Market structure rarely changes. The operators who controlled the market in January 2025 still control it today. No new entrant has broken into the top 5 at any monument. The Last Supper’s market concentration (two operators at 28%) has not budged. This suggests that the tour market at major European monuments is mature and structurally consolidated — a finding that would not be visible without longitudinal data.

Why a Small Team in Buenos Aires Can Do This
The infrastructure I just described sounds like something a team of 20 engineers at a well-funded startup would build. It is not. It is Node.js scripts, Sanity’s API, GitHub Actions, and about 200 hours of development time spread over several months.
The economics of this system are absurd in the best possible way. The cron jobs run on free-tier GitHub Actions. Sanity’s API has generous rate limits for the volume we need. The scraper is a single JavaScript file per site. The total hosting and infrastructure cost for tracking 505 tours across five monuments biweekly is effectively zero — the only cost is the time to build and maintain the scripts.
This is why I keep telling small business owners: the barrier to building original data infrastructure in 2026 is not money. It is not engineering talent. It is the decision to do it instead of writing another blog post.
A solopreneur with basic JavaScript skills and a free Sanity account can build a version of this system in a weekend. The data you generate from it — original, automated, continuously updated — becomes an asset that no amount of content writing can replicate. It is the difference between saying “tours cost around €50” and saying “the average across 76 tours is $174, updated 14 days ago.” One is a guess. The other is a citation.
What This Infrastructure Makes Possible
The automated tracking system is not the product. It is the foundation that makes the product possible.
Our 505-tour pricing study — revealing markups of 5x to 10.7x across five monuments — exists because we had 16 months of clean, structured pricing data to analyze. Without the infrastructure, that study would have required months of manual data collection. With it, the analysis script runs in under a minute.
Our 1,817-review sentiment analysis — showing that 67% of 5-star reviews mention the guide — exists because we had already built the scraping infrastructure and extending it to pull review data was a natural expansion.
Every future study we run — group size analysis, cancellation policy comparisons, seasonal pricing patterns — is a query against data we already have.
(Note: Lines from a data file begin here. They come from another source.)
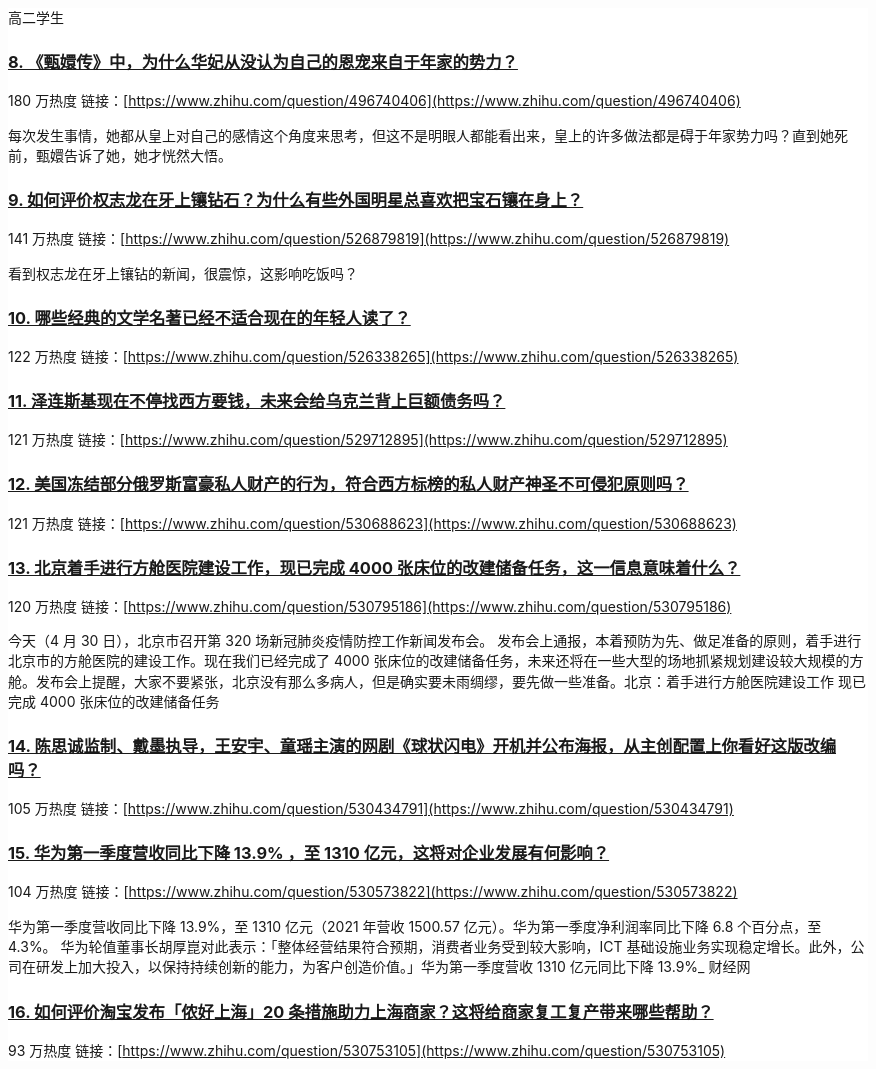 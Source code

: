 高二学生

### [8. 《甄嬛传》中，为什么华妃从没认为自己的恩宠来自于年家的势力？](https://www.zhihu.com/question/496740406)
180 万热度 链接：[https://www.zhihu.com/question/496740406](https://www.zhihu.com/question/496740406)

每次发生事情，她都从皇上对自己的感情这个角度来思考，但这不是明眼人都能看出来，皇上的许多做法都是碍于年家势力吗？直到她死前，甄嬛告诉了她，她才恍然大悟。

### [9. 如何评价权志龙在牙上镶钻石？为什么有些外国明星总喜欢把宝石镶在身上？](https://www.zhihu.com/question/526879819)
141 万热度 链接：[https://www.zhihu.com/question/526879819](https://www.zhihu.com/question/526879819)

看到权志龙在牙上镶钻的新闻，很震惊，这影响吃饭吗？

### [10. 哪些经典的文学名著已经不适合现在的年轻人读了？](https://www.zhihu.com/question/526338265)
122 万热度 链接：[https://www.zhihu.com/question/526338265](https://www.zhihu.com/question/526338265)



### [11. 泽连斯基现在不停找西方要钱，未来会给乌克兰背上巨额债务吗？](https://www.zhihu.com/question/529712895)
121 万热度 链接：[https://www.zhihu.com/question/529712895](https://www.zhihu.com/question/529712895)



### [12. 美国冻结部分俄罗斯富豪私人财产的行为，符合西方标榜的私人财产神圣不可侵犯原则吗？](https://www.zhihu.com/question/530688623)
121 万热度 链接：[https://www.zhihu.com/question/530688623](https://www.zhihu.com/question/530688623)



### [13. 北京着手进行方舱医院建设工作，现已完成 4000 张床位的改建储备任务，这一信息意味着什么？](https://www.zhihu.com/question/530795186)
120 万热度 链接：[https://www.zhihu.com/question/530795186](https://www.zhihu.com/question/530795186)

今天（4 月 30 日），北京市召开第 320 场新冠肺炎疫情防控工作新闻发布会。 发布会上通报，本着预防为先、做足准备的原则，着手进行北京市的方舱医院的建设工作。现在我们已经完成了 4000 张床位的改建储备任务，未来还将在一些大型的场地抓紧规划建设较大规模的方舱。发布会上提醒，大家不要紧张，北京没有那么多病人，但是确实要未雨绸缪，要先做一些准备。北京：着手进行方舱医院建设工作 现已完成 4000 张床位的改建储备任务

### [14. 陈思诚监制、戴墨执导，王安宇、童瑶主演的网剧《球状闪电》开机并公布海报，从主创配置上你看好这版改编吗？](https://www.zhihu.com/question/530434791)
105 万热度 链接：[https://www.zhihu.com/question/530434791](https://www.zhihu.com/question/530434791)



### [15. 华为第一季度营收同比下降 13.9% ，至 1310 亿元，这将对企业发展有何影响？](https://www.zhihu.com/question/530573822)
104 万热度 链接：[https://www.zhihu.com/question/530573822](https://www.zhihu.com/question/530573822)

华为第一季度营收同比下降 13.9%，至 1310 亿元（2021 年营收 1500.57 亿元）。华为第一季度净利润率同比下降 6.8 个百分点，至 4.3%。 华为轮值董事长胡厚崑对此表示：「整体经营结果符合预期，消费者业务受到较大影响，ICT 基础设施业务实现稳定增长。此外，公司在研发上加大投入，以保持持续创新的能力，为客户创造价值。」华为第一季度营收 1310 亿元同比下降 13.9%_ 财经网

### [16. 如何评价淘宝发布「侬好上海」20 条措施助力上海商家？这将给商家复工复产带来哪些帮助？](https://www.zhihu.com/question/530753105)
93 万热度 链接：[https://www.zhihu.com/question/530753105](https://www.zhihu.com/question/530753105)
The marginal cost of each new piece of research is close to zero. The infrastructure pays for itself with every article we publish, every time an AI engine cites our data, and every time a visitor chooses a tour based on our analysis instead of someone else’s guess.
This is what I mean when I say the shift from content platform to data platform changed our business. We did not become a better travel blog. We became the only travel site in our niche that can tell you exactly what 505 tours cost, how they are rated, who operates them, and how those numbers have changed over time — updated every two weeks, automatically, while we sleep.
Mario Dalo is the founder of Intercoper (est. 2006), a Buenos Aires-based digital studio that operates travel platforms covering Europe’s most visited cultural landmarks. The automated price tracking system described in this article monitors 505 tours across the Colosseum, Sagrada Familia, Louvre, Leonardo’s Last Supper, and Pompeii — updated biweekly since January 2025.